# Task statement
Pull out each line of the data that includes the word "following".

# Material for this task
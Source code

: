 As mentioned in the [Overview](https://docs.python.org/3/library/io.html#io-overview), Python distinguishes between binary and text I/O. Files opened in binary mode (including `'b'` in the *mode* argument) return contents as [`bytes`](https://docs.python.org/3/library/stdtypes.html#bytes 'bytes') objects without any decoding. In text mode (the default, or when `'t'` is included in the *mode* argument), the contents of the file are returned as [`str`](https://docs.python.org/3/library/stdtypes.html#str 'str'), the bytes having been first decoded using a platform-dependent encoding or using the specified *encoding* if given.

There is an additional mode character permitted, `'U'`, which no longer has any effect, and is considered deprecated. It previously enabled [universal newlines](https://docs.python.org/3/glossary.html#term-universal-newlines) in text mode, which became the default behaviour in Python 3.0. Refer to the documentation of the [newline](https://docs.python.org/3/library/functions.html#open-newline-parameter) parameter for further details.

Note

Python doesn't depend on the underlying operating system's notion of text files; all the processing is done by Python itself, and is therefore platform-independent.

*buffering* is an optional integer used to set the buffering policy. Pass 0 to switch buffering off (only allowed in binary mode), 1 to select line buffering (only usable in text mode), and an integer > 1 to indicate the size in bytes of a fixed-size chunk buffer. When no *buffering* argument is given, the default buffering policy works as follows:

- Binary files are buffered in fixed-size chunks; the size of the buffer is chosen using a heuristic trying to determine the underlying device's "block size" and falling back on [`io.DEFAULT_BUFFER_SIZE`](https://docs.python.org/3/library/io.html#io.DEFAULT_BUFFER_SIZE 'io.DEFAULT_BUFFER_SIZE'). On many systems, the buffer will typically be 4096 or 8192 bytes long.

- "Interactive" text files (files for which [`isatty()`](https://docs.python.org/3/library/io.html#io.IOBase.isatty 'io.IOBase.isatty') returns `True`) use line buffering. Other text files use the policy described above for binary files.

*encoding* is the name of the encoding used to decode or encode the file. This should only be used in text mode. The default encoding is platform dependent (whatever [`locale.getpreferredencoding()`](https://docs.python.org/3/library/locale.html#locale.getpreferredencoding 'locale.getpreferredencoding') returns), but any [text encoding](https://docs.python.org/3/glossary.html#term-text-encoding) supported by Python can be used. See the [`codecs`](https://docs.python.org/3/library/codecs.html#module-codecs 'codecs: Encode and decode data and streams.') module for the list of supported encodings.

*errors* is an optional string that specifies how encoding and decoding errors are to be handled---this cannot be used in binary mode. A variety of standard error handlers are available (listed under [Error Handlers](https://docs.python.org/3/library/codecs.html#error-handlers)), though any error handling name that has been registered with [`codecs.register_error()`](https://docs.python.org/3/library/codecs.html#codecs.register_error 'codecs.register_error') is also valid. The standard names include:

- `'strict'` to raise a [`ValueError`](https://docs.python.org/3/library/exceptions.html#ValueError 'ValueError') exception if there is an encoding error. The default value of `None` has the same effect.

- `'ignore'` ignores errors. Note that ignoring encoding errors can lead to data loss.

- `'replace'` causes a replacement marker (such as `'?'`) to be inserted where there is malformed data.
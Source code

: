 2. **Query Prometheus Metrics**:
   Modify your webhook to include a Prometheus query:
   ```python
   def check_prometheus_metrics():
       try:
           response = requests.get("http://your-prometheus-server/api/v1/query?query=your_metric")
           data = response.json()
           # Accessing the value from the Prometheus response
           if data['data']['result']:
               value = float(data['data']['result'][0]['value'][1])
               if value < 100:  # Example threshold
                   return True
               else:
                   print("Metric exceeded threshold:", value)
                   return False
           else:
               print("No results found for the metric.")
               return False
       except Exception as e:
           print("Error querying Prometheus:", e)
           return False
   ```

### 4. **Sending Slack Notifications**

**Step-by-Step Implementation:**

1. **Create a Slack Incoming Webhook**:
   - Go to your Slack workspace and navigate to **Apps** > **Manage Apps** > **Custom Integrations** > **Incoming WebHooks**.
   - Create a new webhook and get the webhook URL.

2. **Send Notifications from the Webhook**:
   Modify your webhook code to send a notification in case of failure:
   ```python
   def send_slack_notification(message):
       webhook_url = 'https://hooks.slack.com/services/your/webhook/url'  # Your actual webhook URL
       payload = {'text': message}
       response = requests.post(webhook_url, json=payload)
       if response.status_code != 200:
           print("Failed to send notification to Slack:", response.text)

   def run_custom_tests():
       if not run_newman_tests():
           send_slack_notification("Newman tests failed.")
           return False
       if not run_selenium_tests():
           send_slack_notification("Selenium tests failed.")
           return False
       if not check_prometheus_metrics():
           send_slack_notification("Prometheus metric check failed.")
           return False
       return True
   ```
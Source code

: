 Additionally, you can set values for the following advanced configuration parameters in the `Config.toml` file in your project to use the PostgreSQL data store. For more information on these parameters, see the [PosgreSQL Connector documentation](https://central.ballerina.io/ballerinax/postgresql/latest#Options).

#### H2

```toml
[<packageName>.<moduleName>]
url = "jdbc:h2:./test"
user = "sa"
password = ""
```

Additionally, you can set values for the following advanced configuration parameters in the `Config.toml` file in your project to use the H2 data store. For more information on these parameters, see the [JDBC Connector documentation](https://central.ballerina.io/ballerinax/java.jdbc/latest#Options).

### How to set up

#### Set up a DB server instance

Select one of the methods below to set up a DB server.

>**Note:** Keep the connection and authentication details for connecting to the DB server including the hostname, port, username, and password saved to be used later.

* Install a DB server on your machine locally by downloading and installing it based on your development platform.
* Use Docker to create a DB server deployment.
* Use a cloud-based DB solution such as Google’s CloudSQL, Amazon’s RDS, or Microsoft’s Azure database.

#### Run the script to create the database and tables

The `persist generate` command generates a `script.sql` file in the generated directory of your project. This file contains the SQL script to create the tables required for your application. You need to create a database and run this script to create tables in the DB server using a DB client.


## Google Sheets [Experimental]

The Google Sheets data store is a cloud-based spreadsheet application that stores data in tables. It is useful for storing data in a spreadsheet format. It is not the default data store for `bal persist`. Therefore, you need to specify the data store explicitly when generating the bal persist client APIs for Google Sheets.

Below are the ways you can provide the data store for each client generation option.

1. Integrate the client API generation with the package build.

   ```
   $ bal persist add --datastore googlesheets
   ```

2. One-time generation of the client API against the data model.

# Solution for this problem
: Additionally, you can set values for the following advanced configuration parameters in the `Config.toml` file in your project to use the PostgreSQL data store. For more information on these parameters, see the [PosgreSQL Connector documentation](https://central.ballerina.io/ballerinax/postgresql/latest#Options).
Additionally, you can set values for the following advanced configuration parameters in the `Config.toml` file in your project to use the H2 data store. For more information on these parameters, see the [JDBC Connector documentation](https://central.ballerina.io/ballerinax/java.jdbc/latest#Options).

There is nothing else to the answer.